### TASK TO CARRY OUT
Among the following entries, how many lines hold the string "Console"? State only the number.

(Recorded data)
----
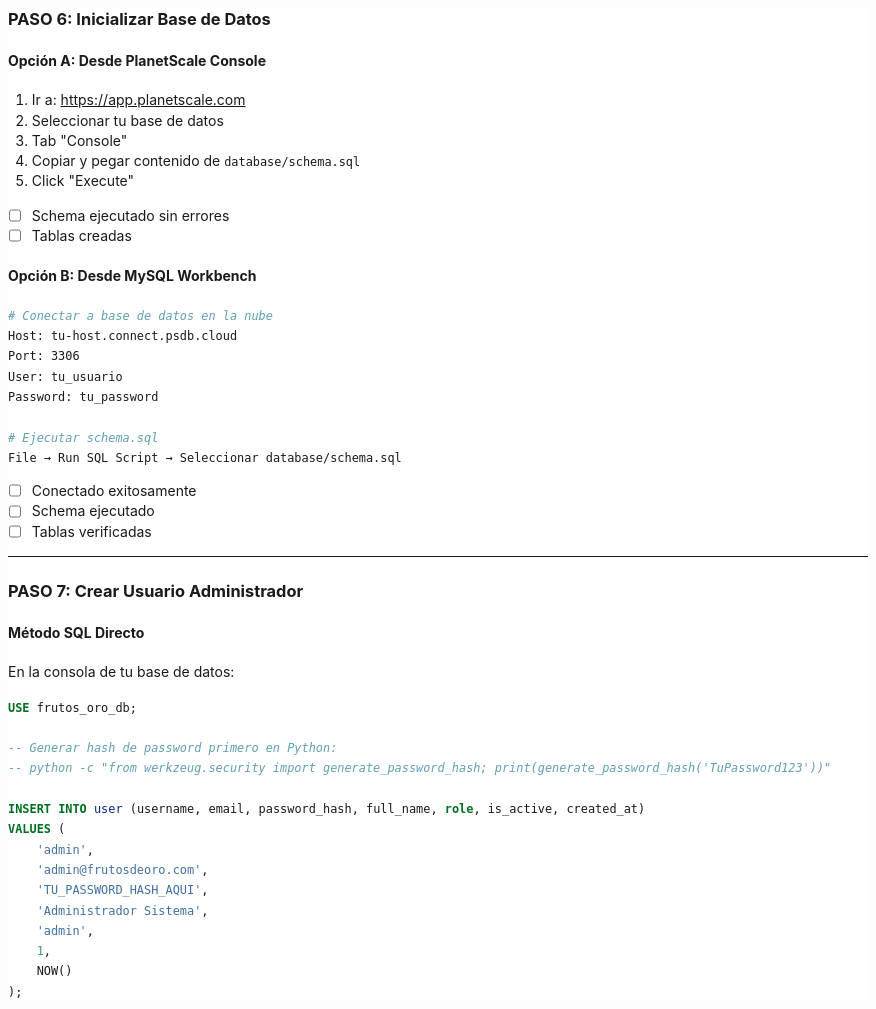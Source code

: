 
### PASO 6: Inicializar Base de Datos

#### Opción A: Desde PlanetScale Console
1. Ir a: https://app.planetscale.com
2. Seleccionar tu base de datos
3. Tab "Console"
4. Copiar y pegar contenido de `database/schema.sql`
5. Click "Execute"

- [ ] Schema ejecutado sin errores
- [ ] Tablas creadas

#### Opción B: Desde MySQL Workbench
```bash
# Conectar a base de datos en la nube
Host: tu-host.connect.psdb.cloud
Port: 3306
User: tu_usuario
Password: tu_password

# Ejecutar schema.sql
File → Run SQL Script → Seleccionar database/schema.sql
```

- [ ] Conectado exitosamente
- [ ] Schema ejecutado
- [ ] Tablas verificadas

---

### PASO 7: Crear Usuario Administrador

#### Método SQL Directo

En la consola de tu base de datos:

```sql
USE frutos_oro_db;

-- Generar hash de password primero en Python:
-- python -c "from werkzeug.security import generate_password_hash; print(generate_password_hash('TuPassword123'))"

INSERT INTO user (username, email, password_hash, full_name, role, is_active, created_at)
VALUES (
    'admin',
    'admin@frutosdeoro.com',
    'TU_PASSWORD_HASH_AQUI',
    'Administrador Sistema',
    'admin',
    1,
    NOW()
);
```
----
### COMPLETED TASK
2